Another new capacity-building collaboration might be formed to focus on other structural issues. For instance, a collaborative could be established to make recommendations regarding the organizational location of MCH programs and MCH epidemiologists vis-à-vis other programs and other epidemiologists in state agencies. Or, a collaborative could be established to strengthen MCH advocacy efforts by working to identify new avenues for using the scientific work of the MCH Epidemiology Effort across the nation.

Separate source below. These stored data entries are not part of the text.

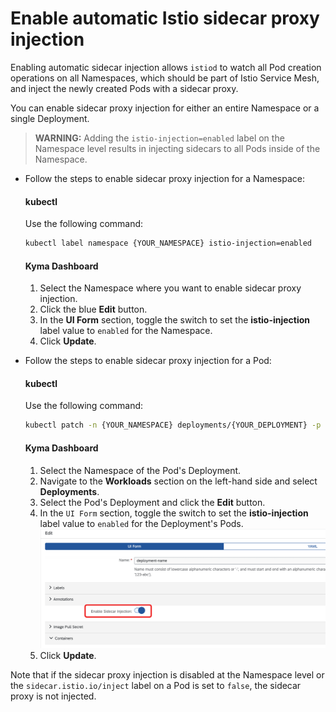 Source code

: # Enable automatic Istio sidecar proxy injection

Enabling automatic sidecar injection allows `istiod` to watch all Pod creation operations on all Namespaces, which should be part of Istio Service Mesh, and inject the newly created Pods with a sidecar proxy.

You can enable sidecar proxy injection for either an entire Namespace or a single Deployment.

>**WARNING:** Adding the `istio-injection=enabled` label on the Namespace level results in injecting sidecars to all Pods inside of the Namespace.

* Follow the steps to enable sidecar proxy injection for a Namespace:
  
  <!-- tabs:start -->

  #### **kubectl**
  
  Use the following command:
  
  ```bash
  kubectl label namespace {YOUR_NAMESPACE} istio-injection=enabled
  ```

  #### **Kyma Dashboard**
  
  1. Select the Namespace where you want to enable sidecar proxy injection.
  2. Click the blue **Edit** button.
  3. In the **UI Form** section, toggle the switch to set the **istio-injection** label value to `enabled` for the Namespace.
  4. Click **Update**.
  
  <!-- tabs:end -->

* Follow the steps to enable sidecar proxy injection for a Pod:

  <!-- tabs:start -->

  #### **kubectl**
  
  Use the following command:
  
  ```bash
  kubectl patch -n {YOUR_NAMESPACE} deployments/{YOUR_DEPLOYMENT} -p '{"spec":{"template":{"metadata":{"labels":{"sidecar.istio.io/inject":"true"}}}}}'
  ```

  #### **Kyma Dashboard**

  1. Select the Namespace of the Pod's Deployment.
  2. Navigate to the **Workloads** section on the left-hand side and select **Deployments**.
  3. Select the Pod's Deployment and click the **Edit** button.
  4. In the `UI Form` section, toggle the switch to set the **istio-injection** label value to `enabled` for the Deployment's Pods.
  ![Switch the toggle to enable Istio sidecar injection](./../../../assets/enable-sidecar-toggle.svg)
  5. Click **Update**.

  <!-- tabs:end -->

Note that if the sidecar proxy injection is disabled at the Namespace level or the `sidecar.istio.io/inject` label on a Pod is set to `false`, the sidecar proxy is not injected. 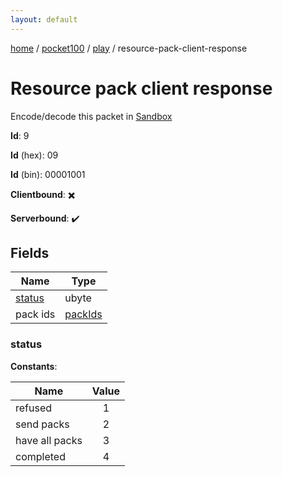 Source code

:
 ```yaml
---
layout: default
---
```


[home](/)  /  [pocket100](/protocol/pocket100)  /  [play](/protocol/pocket100/play)  /  resource-pack-client-response

# Resource pack client response

Encode/decode this packet in [Sandbox](../../../sandbox/pocket100#play.resource_pack_client_response)

**Id**: 9

**Id** (hex): 09

**Id** (bin): 00001001

**Clientbound**: ✖️

**Serverbound**: ✔️

## Fields

Name | Type
---|---
[status](#status) | ubyte
pack ids | [packIds](/protocol/pocket100/arrays)

### status

**Constants**:

Name | Value
---|:---:
refused | 1
send packs | 2
have all packs | 3
completed | 4
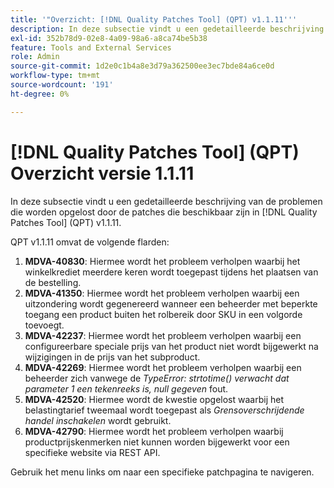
```yaml
---
title: '"Overzicht: [!DNL Quality Patches Tool] (QPT) v1.1.11'''
description: In deze subsectie vindt u een gedetailleerde beschrijving van de problemen die worden opgelost door de patches die beschikbaar zijn in [!DNL Quality Patches Tool] (QPT) v1.1.11.
exl-id: 352b78d9-02e8-4a09-98a6-a8ca74be5b38
feature: Tools and External Services
role: Admin
source-git-commit: 1d2e0c1b4a8e3d79a362500ee3ec7bde84a6ce0d
workflow-type: tm+mt
source-wordcount: '191'
ht-degree: 0%

---
```


# [!DNL Quality Patches Tool] (QPT) Overzicht versie 1.1.11

In deze subsectie vindt u een gedetailleerde beschrijving van de problemen die worden opgelost door de patches die beschikbaar zijn in [!DNL Quality Patches Tool] (QPT) v1.1.11.

QPT v1.1.11 omvat de volgende flarden:

1. **MDVA-40830**: Hiermee wordt het probleem verholpen waarbij het winkelkrediet meerdere keren wordt toegepast tijdens het plaatsen van de bestelling.
1. **MDVA-41350**: Hiermee wordt het probleem verholpen waarbij een uitzondering wordt gegenereerd wanneer een beheerder met beperkte toegang een product buiten het rolbereik door SKU in een volgorde toevoegt.
1. **MDVA-42237**: Hiermee wordt het probleem verholpen waarbij een configureerbare speciale prijs van het product niet wordt bijgewerkt na wijzigingen in de prijs van het subproduct.
1. **MDVA-42269**: Hiermee wordt het probleem verholpen waarbij een beheerder zich vanwege de *TypeError: strtotime() verwacht dat parameter 1 een tekenreeks is, null gegeven* fout.
1. **MDVA-42520**: Hiermee wordt de kwestie opgelost waarbij het belastingtarief tweemaal wordt toegepast als *Grensoverschrijdende handel inschakelen* wordt gebruikt.
1. **MDVA-42790**: Hiermee wordt het probleem verholpen waarbij productprijskenmerken niet kunnen worden bijgewerkt voor een specifieke website via REST API.

Gebruik het menu links om naar een specifieke patchpagina te navigeren.
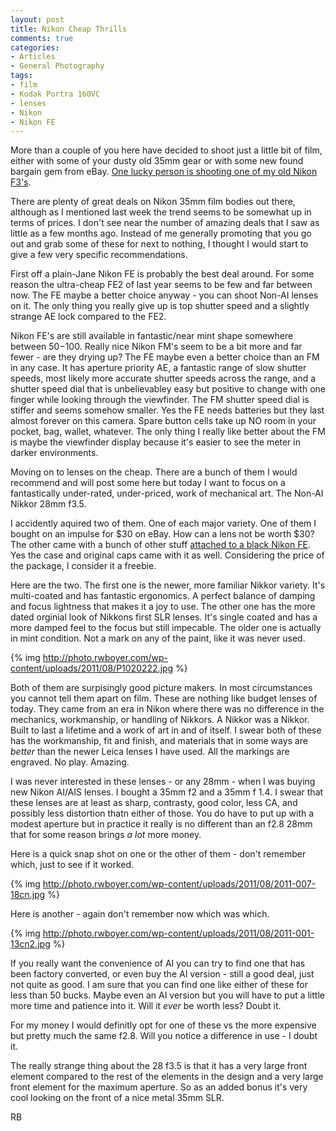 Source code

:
 ```yaml
---
layout: post
title: Nikon Cheap Thrills
comments: true
categories:
- Articles
- General Photography
tags:
- film
- Kodak Portra 160VC
- lenses
- Nikon
- Nikon FE
---
```

More than a couple of you here have decided to shoot just a little bit of film, either with some of your dusty old 35mm gear or with some new found bargain gem from eBay. <a href="http://photo.rwboyer.com/2011/03/15/we-have-a-winner-the-nikon-f3/">One lucky person is shooting one of my old Nikon F3's</a>.

There are plenty of great deals on Nikon 35mm film bodies out there, although as I mentioned last week the trend seems to be somewhat up in terms of prices. I don't see near the number of amazing deals that I saw as little as a few months ago. Instead of me generally promoting that you go out and grab some of these for next to nothing, I thought I would start to give a few very specific recommendations.

First off a plain-Jane Nikon FE is probably the best deal around. For some reason the ultra-cheap FE2 of last year seems to be few and far between now. The FE maybe a better choice anyway - you can shoot Non-AI lenses on it. The only thing you really give up is top shutter speed and a slightly strange AE lock compared to the FE2.

Nikon FE's are still available in fantastic/near mint shape somewhere between $50-$100. Really nice Nikon FM's seem to be a bit more and far fewer - are they drying up? The FE maybe even a better choice than an FM in any case. It has aperture priority AE, a fantastic range of slow shutter speeds, most likely more accurate shutter speeds across the range, and a shutter speed dial that is unbelievabley easy but positive to change with one finger while looking through the viewfinder. The FM shutter speed dial is stiffer and seems somehow smaller. Yes the FE needs batteries but they last almost forever on this camera. Spare button cells take up NO room in your pocket, bag, wallet, whatever. The only thing I really like better about the FM is maybe the viewfinder display because it's easier to see the meter in darker environments.

Moving on to lenses on the cheap. There are a bunch of them I would recommend and will post some here but today I want to focus on a fantastically under-rated, under-priced, work of mechanical art. The Non-AI Nikkor 28mm f3.5.

I accidently aquired two of them. One of each major variety. One of them I bought on an impulse for $30 on eBay. How can a lens not be worth $30? The other came with a bunch of other stuff <a href="http://photo.rwboyer.com/2011/07/07/nikon-cheap-date/">attached to a black Nikon FE</a>. Yes the case and original caps came with it as well. Considering the price of the package, I consider it a freebie.

Here are the two. The first one is the newer, more familiar Nikkor variety. It's multi-coated and has fantastic ergonomics. A perfect balance of damping and focus lightness that makes it a joy to use. The other one has the more dated orginial look of Nikkons first SLR lenses. It's single coated and has a more damped feel to the focus but still impecable. The older one is actually in mint condition. Not a mark on any of the paint, like it was never used.

{% img http://photo.rwboyer.com/wp-content/uploads/2011/08/P1020222.jpg %}

Both of them are surpisingly good picture makers. In most circumstances you cannot tell them apart on film. These are nothing like budget lenses of today. They came from an era in Nikon where there was no difference in the mechanics, workmanship, or handling of Nikkors. A Nikkor was a Nikkor. Built to last a lifetime and a work of art in and of itself. I swear both of these has the workmanship, fit and finish, and materials that in some ways are <em>better</em> than the newer Leica lenses I have used. All the markings are engraved. No play. Amazing.

I was never interested in these lenses - or any 28mm - when I was buying new Nikon AI/AIS lenses. I bought a 35mm f2 and a 35mm f 1.4. I swear that these lenses are at least as sharp, contrasty, good color, less CA, and possibly less distortion thatn either of those. You do have to put up with a modest aperture but in practice it really is no different than an f2.8 28mm that for some reason brings <em>a lot</em> more money.

Here is a quick snap shot on one or the other of them - don't remember which, just to see if it worked.

{% img http://photo.rwboyer.com/wp-content/uploads/2011/08/2011-007-18cn.jpg %}

Here is another - again don't remember now which was which.

{% img http://photo.rwboyer.com/wp-content/uploads/2011/08/2011-001-13cn2.jpg %}

If you really want the convenience of AI you can try to find one that has been factory converted, or even buy the AI version - still a good deal, just not quite as good. I am sure that you can find one like either of these for less than 50 bucks. Maybe even an AI version but you will have to put a little more time and patience into it. Will it <em>ever</em> be worth less? Doubt it.

For my money I would definitly opt for one of these vs the more expensive but pretty much the same f2.8. Will you notice a difference in use - I doubt it.

The really strange thing about the 28 f3.5 is that it has a very large front element compared to the rest of the elements in the design and a very large front element for the maximum aperture. So as an added bonus it's very cool looking on the front of a nice metal 35mm SLR.

RB
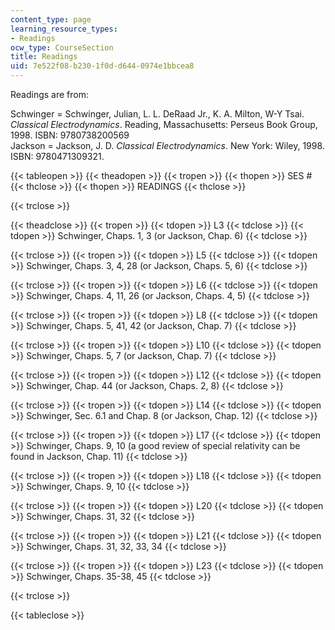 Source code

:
 ```yaml
---
content_type: page
learning_resource_types:
- Readings
ocw_type: CourseSection
title: Readings
uid: 7e522f08-b230-1f0d-d644-0974e1bbcea8
---
```


Readings are from:

Schwinger = Schwinger, Julian, L. L. DeRaad Jr., K. A. Milton, W-Y Tsai. _Classical Electrodynamics_. Reading, Massachusetts: Perseus Book Group, 1998. ISBN: 9780738200569  
Jackson = Jackson, J. D. _Classical Electrodynamics_. New York: Wiley, 1998. ISBN: 9780471309321.

{{< tableopen >}}
{{< theadopen >}}
{{< tropen >}}
{{< thopen >}}
SES #
{{< thclose >}}
{{< thopen >}}
READINGS
{{< thclose >}}

{{< trclose >}}

{{< theadclose >}}
{{< tropen >}}
{{< tdopen >}}
L3
{{< tdclose >}}
{{< tdopen >}}
Schwinger, Chaps. 1, 3 (or Jackson, Chap. 6)
{{< tdclose >}}

{{< trclose >}}
{{< tropen >}}
{{< tdopen >}}
L5
{{< tdclose >}}
{{< tdopen >}}
Schwinger, Chaps. 3, 4, 28 (or Jackson, Chaps. 5, 6)
{{< tdclose >}}

{{< trclose >}}
{{< tropen >}}
{{< tdopen >}}
L6
{{< tdclose >}}
{{< tdopen >}}
Schwinger, Chaps. 4, 11, 26 (or Jackson, Chaps. 4, 5)
{{< tdclose >}}

{{< trclose >}}
{{< tropen >}}
{{< tdopen >}}
L8
{{< tdclose >}}
{{< tdopen >}}
Schwinger, Chaps. 5, 41, 42 (or Jackson, Chap. 7)
{{< tdclose >}}

{{< trclose >}}
{{< tropen >}}
{{< tdopen >}}
L10
{{< tdclose >}}
{{< tdopen >}}
Schwinger, Chaps. 5, 7 (or Jackson, Chap. 7)
{{< tdclose >}}

{{< trclose >}}
{{< tropen >}}
{{< tdopen >}}
L12
{{< tdclose >}}
{{< tdopen >}}
Schwinger, Chap. 44 (or Jackson, Chaps. 2, 8)
{{< tdclose >}}

{{< trclose >}}
{{< tropen >}}
{{< tdopen >}}
L14
{{< tdclose >}}
{{< tdopen >}}
Schwinger, Sec. 6.1 and Chap. 8 (or Jackson, Chap. 12)
{{< tdclose >}}

{{< trclose >}}
{{< tropen >}}
{{< tdopen >}}
L17
{{< tdclose >}}
{{< tdopen >}}
Schwinger, Chaps. 9, 10 (a good review of special relativity can be found in Jackson, Chap. 11)
{{< tdclose >}}

{{< trclose >}}
{{< tropen >}}
{{< tdopen >}}
L18
{{< tdclose >}}
{{< tdopen >}}
Schwinger, Chaps. 9, 10
{{< tdclose >}}

{{< trclose >}}
{{< tropen >}}
{{< tdopen >}}
L20
{{< tdclose >}}
{{< tdopen >}}
Schwinger, Chaps. 31, 32
{{< tdclose >}}

{{< trclose >}}
{{< tropen >}}
{{< tdopen >}}
L21
{{< tdclose >}}
{{< tdopen >}}
Schwinger, Chaps. 31, 32, 33, 34
{{< tdclose >}}

{{< trclose >}}
{{< tropen >}}
{{< tdopen >}}
L23
{{< tdclose >}}
{{< tdopen >}}
Schwinger, Chaps. 35-38, 45
{{< tdclose >}}

{{< trclose >}}

{{< tableclose >}}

These ideas are offered in the spirit of stimulating conversation to move us forward. Make no mistake—the call for new collaborations that focus on data systems, administrative structure, and advocacy is not intended to diminish the continued need for workforce development. This is not an “either-or”, but rather a call for expanding the scope of our capacity-building efforts. Highly skilled epidemiologists and other data-related personnel are critical and we should certainly continue to ensure that health agencies can recruit, develop, and retain high level staff. But we also need to acknowledge that the MCH epidemiologists working in the states, some of whose work appears in this supplement, need the field as a whole to tackle the institutional issues which too often limit their work and its potential to have a positive impact for MCH populations.

With the collective leadership of federal/state/local/tribal health agencies, non-governmental organizations, and university partners, we need to design initiatives that work on multiple fronts: to increase the skill level of the public health workforce, to encourage use of new analytic methods, to promote timely and relevant data systems, to facilitate innovative dissemination strategies, to support advocacy, and to shape new institutional structures and processes. The goal of any collaboration aimed at increasing scientific capacity in state public health agencies must be to galvanize the support and resources necessary to create and sustain a culture and context that facilitates rigorous science and promotes its use to improve the health of women, children, and families.